Molly Markland, UT Alumnus, Prison Rape Victim Speaks Out Against Sexual Abuse, The Daily Texan, Feb. 8, 1999.

"Prisoner rape may be the quickest, most cost-effective way to produce a sociopath or even psychopath. Many prison rape survivors become rapists themselves in a demented attempt to regain what they think is their lost manhood."
Tom Cahill, president, Stop Prisoner Rape, Inc.

A former UT student and long-time political activist spoke on campus Saturday about his drive to eliminate prison rape in US. correctional institutions.

An audience of more than 30, mainly Amnesty International members, listened as Tom Cahill, president of Stop Prison Rape, Inc. explained how personal experience drove him to take action.

"Tens of thousands of mainly young men are sexually assaulted daily in U.S. correctional institutions," Cahill said.. "Many, if not most, are confined for a little too much marijuana."

Cahill added that prison rape may decrease the likelihood of rehabilitation.

"Prisoner rape maybe the quickest, most cost-effective way to produce a sociopath or even psychopath," he said. "Many prison rape survivors become rapists themselves in a demented attempt to regain what they think is their lost manhood."

Cahill was jailed October 1968 for civil disobedience in San Antonio.

During Cahill's time in Bexar County Jail, he was held in a gorilla cage, prison slang for a deliberately overcrowded and racially mixed cell block.

"'Fresh meat,' a burly young prisoner announced, as the grinning guard brought me to the cage," Cahill said. "My cellmates beat, tortured and gang-raped me for 24 hours."

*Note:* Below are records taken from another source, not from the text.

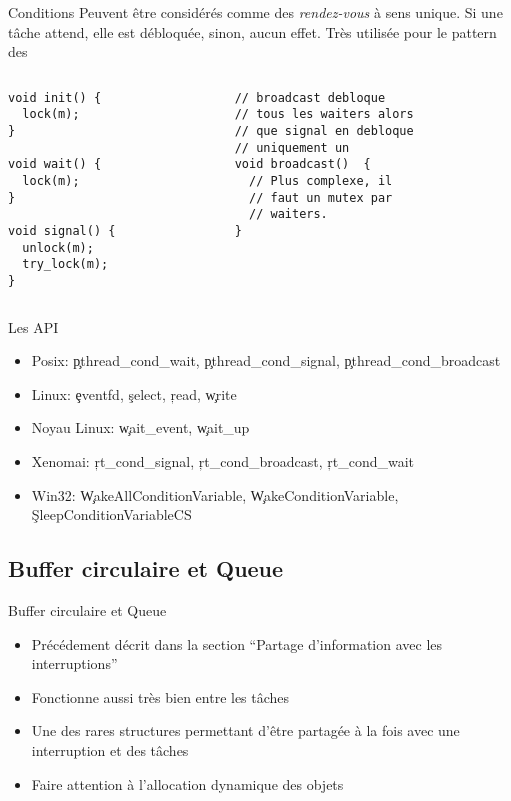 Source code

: \begin{frame}[fragile]{Conditions}
  Peuvent  être   considérés  comme  des   \emph{rendez-vous}  à  sens
  unique. Si une tâche attend, elle est débloquée, sinon, aucun effet.
  Très utilisée pour le pattern des 
  \begin{columns}
    \begin{column}{5cm}
      \begin{lstlisting}
void init() {
  lock(m);
}

void wait() {
  lock(m);
}

void signal() {
  unlock(m);
  try_lock(m);
}
      \end{lstlisting}
    \end{column}
    \begin{column}{5.5cm}
      \begin{lstlisting}
// broadcast debloque
// tous les waiters alors
// que signal en debloque
// uniquement un
void broadcast()  {
  // Plus complexe, il
  // faut un mutex par
  // waiters.
}
      \end{lstlisting}
    \end{column}
  \end{columns}
\end{frame}

\begin{frame}[fragile=singleslide]{Les API}
  \begin{itemize}
  \item    Posix:    \c{pthread_cond_wait},   \c{pthread_cond_signal},
    \c{pthread_cond_broadcast}
  \item Linux: \c{eventfd}, \c{select}, \c{read}, \c{write}
  \item Noyau Linux: \c{wait_event}, \c{wait_up}
  \item Xenomai: \c{rt_cond_signal}, \c{rt_cond_broadcast}, \c{rt_cond_wait}
  \item              Win32:              \c{WakeAllConditionVariable},
    \c{WakeConditionVariable}, \c{SleepConditionVariableCS}
  \end{itemize}
\end{frame}

\subsection{Buffer circulaire et Queue}

\begin{frame}[fragile]{Buffer circulaire et Queue}
  \begin{itemize}
  \item  Précédement décrit dans  la section  ``Partage d'information
    avec les interruptions''
  \item Fonctionne aussi très bien entre les tâches
  \item Une  des rares structures  permettant d'être partagée à  la fois
    avec une interruption et des tâches
  \item Faire attention à l'allocation dynamique des objets
  \end{itemize}
\end{frame}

Cahill alleges his rape resulted from an FBI operation to halt his anti-war involvement.

He said his tormentors were told he was a convicted child molester, making him a prime target for "turning out" - the prolonged sexual abuse of new inmates.

"The FBI does have primary jurisdiction in working and continuing civil rights investigations and alleged civil rights violations in and around correctional institutions," said Darren Holmes, spokesman for the San Antonio FBI office. "It is a matter we take very seriously. If this individual feels as though his civil rights were violated, he needs to come forward and file a complaint with our office."

Cahill has filed a freedom of information act, basing his claims upon two partially censored memos he received. Federal Judge Eugene Lynch denied Cahill the censored portions. The censored memos make no reference to Cahill's rape.

The October 1968 memo refers to Cahill's "anti-Vietnam activities" and FBI attempts to "neutralize his effect."

The second memo, dated after Cahill's release, reports is that he and his sister left San Antonio for California and "leftist activities" in San Antonio have been curtailed.

Cahill said the situation in prison has escalated since his days as a victim.

"The rape of prisoners in U.S. correctional institutions is such a gross violation of human and civil rights that it must be among the blackest marks on the soul and history of the country," Cahill said.

Adult male prison inmates are raped 83,000 times doily, according to Stop Prison Rape, Inc.

But Larry Todd, a Texas Department of Criminal Justice public information officer, said prison rape is a rare occurrence.

"We don't think it is to the degree indicated by [Cahill's] statistics," Todd said. "But prison is not a nice place to be."